At the time, IBM offered the /67 to Universities at a substantial discount (I believe even less than the /65). Thus, several schools bought them with Michigan, CMU, Cornell, and Princeton that I am aware of; but I suspect there were others.
TSS was late, and the first releases could have been more stable. Cornell and Princeton chose to run their systems as /65 using the original IBM OS. CMU and Michigan both received copies of TSS with their systems. Michigan would do a substantial rewrite, which was different enough that became the new system MTS. CMU did a great deal of bug fixing, which went back to IBM, and they chose to run TSS. [I believe that CMU runs OS/360 by data and TSS at night until they felt they could trust it to not crash]. Nominally, TSS and MTS should share programs, and with some work, both could import source programs from OS/360 [My first paid programming job was helping to rewrite York/APL from OS/360 to run on TSS]. So the compilers and many tools for all three were common.
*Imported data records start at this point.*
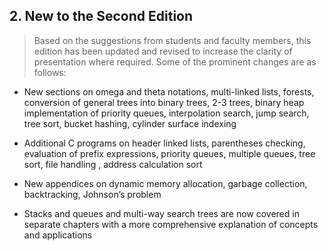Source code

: ## 2. New to the Second Edition 


 >  Based on the suggestions from students and faculty members, this edition has been updated and 
revised to increase the clarity of presentation where required. Some of the prominent changes 
are as follows: 
 


 - New sections on omega and theta notations, multi-linked lists, forests, conversion of 
general trees into binary trees, 2-3 trees, binary heap implementation of priority queues, 
interpolation search, jump search, tree sort, bucket hashing, cylinder surface indexing 

 - Additional C programs on header linked lists, parentheses checking, evaluation of prefix 
expressions, priority queues, multiple queues, tree sort, file handling , address calculation 
sort
 

 - New appendices on dynamic memory allocation, garbage collection, backtracking, 
Johnson’s problem
 

 - Stacks and queues and multi-way search trees are now covered in separate chapters with 
a more comprehensive explanation of concepts and applications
MTS and TSS used the same file system structure, or it was close enough that tools were shared. I don't know if OS/360 could read TSS disk packs - I would have suspected, although the common media of the day was 1/2" mag tape.
This leads to a UNIX legacy that ... Ted's fsck(8) - which purists know as a different name in the first version - was modeled after the disk scavenger program from TSS and MTS. icheck/ncheck et al. seem pretty primitive if you had used to see the other as a system programmer first. Also, a big reason why all the errors were originally in uppercase was the IBM program had done it. In many ways, neither Ted nor I knew any better at the time.